The area was historically an important hunting and gathering location for a number of Native American tribes. During the 1800s, adventurous explorers spent time in the Tetons, with the earliest European settlers being ranchers and farmers – and some remnants of their existence still present in the form of historic sites in the park today. Easy access makes Grand Teton one of America’s most popular parks and hiking the backcountry trails is a favorite activity.

Grand Teton was established as a national park in 1929, and today it covers roughly 1,200 square kilometers (300,000 acres) just south of Yellowstone in Wyoming’s northwest corner. The major roads within the park are Teton Park Road (closed from Taggart Lake Trailhead to the Signal Mountain Lodge and the Moose-Wilson Road from the Death Canyon Trailhead to the Granite Canyon Trailhead for motorized vehicles from November 1st to April 30th).

US-191 S/US-287 S/US-89 S runs north from Yellowstone National Park into Grant Teton. US-191 N/US-26 N/US-89 N runs from Jackson Hole in the south the Grand Teton. US-26 W/ US-287 W runs from Dubois in the east to Grand Teton. There are also a number of smaller roads within the park. For up to date information on roads in Grand Teton visit the park website.

Here we’ll take you through the basic overview of hiking in Grand Teton National Park – including how to get there, where to stay, where to eat, what to see and what to watch out for.

Teton range and Jackson Lake panorama
Teton range and Jackson Lake panorama
Famous Mormon Row
Famous Mormon Row
WHICH AIRPORT TO FLY INTO TO GET TO Grand Teton National Park

You can fly into the following airports during all four seasons:

All airports offer car rental and taxi services as well as shuttle services such as All Trans and Salt Lake Express.

WHEN TO GO TO Grand Teton National Park

The park is open year round, with the most popular season being the height of the summer (typically from mid-June until September). During this time you can hike, fish, camp and watch wildlife throughout the park – dubbed in “America’s Serengeti”. Wildflowers are abundant and temperatures average 24°-29°C (75° to 85°F) at their warmest, with low humidity in the areas of lower elevation. At night it can get cool and summer thunderstorms are common, so it’s a good idea to pack a warm jacket and waterproof gear.

During autumn the aspens are glorious and golden, the crowds low and accommodation is the cheapest. You can also embark on some stellar wildlife spotting during this time, as they are scrambling to get fat enough for the winter hibernation.

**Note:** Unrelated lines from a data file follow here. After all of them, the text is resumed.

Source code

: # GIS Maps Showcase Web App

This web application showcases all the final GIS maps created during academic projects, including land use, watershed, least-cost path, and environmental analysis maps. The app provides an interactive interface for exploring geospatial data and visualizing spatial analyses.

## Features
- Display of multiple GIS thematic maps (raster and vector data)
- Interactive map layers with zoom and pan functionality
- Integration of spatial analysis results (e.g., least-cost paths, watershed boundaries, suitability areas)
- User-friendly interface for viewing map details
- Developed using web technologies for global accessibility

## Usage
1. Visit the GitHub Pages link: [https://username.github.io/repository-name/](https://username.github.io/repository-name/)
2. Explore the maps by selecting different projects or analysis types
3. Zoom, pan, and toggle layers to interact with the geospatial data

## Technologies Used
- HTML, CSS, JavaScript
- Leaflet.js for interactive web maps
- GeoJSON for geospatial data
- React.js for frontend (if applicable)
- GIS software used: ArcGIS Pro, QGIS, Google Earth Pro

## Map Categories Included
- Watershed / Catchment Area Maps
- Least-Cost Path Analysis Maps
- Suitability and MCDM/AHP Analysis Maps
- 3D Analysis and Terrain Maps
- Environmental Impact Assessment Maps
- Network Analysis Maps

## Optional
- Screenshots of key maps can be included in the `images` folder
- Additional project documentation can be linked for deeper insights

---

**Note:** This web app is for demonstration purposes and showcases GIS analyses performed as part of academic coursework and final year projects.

As winter approaches, crowds flock to nearby Jackson Hole – a world-class winter destination with more than 2,500 acres of prime skiing. The park remains relatively quiet, and although it can be very cold – with temperatures rarely coming above negative teens (Celsius) – the snow is pristine and the winter scenery is fantastic. If you plan on visiting during this time make sure to pack plenty of layers and extra safety gear.

Spring is very short – if existent at all – in Grand Teton. Snow can stay firmly put into April and May, with blizzards possible even into mid June. If paths are clear, they tend to be muddle and not ideal for hiking.

Average monthly temperature and precipitation:

HOW TO GET AROUND IN Grand Teton National Park

Getting around Grand Teton is easiest by private vehicle, as this allows you complete freedom to explore on your own time. The road system within the park also doesn’t allow for easy tour bus access to many of the best sites, especially the more remote ones. If you don’t have access to a car – either by driving your own or renting one – there are also taxi services available. Just make sure you pay attention to road closings within the park. Teton Park Road, for example, typically opens up on May 1. It’s also possible to bike.

To get to the hikes we list you will need a car.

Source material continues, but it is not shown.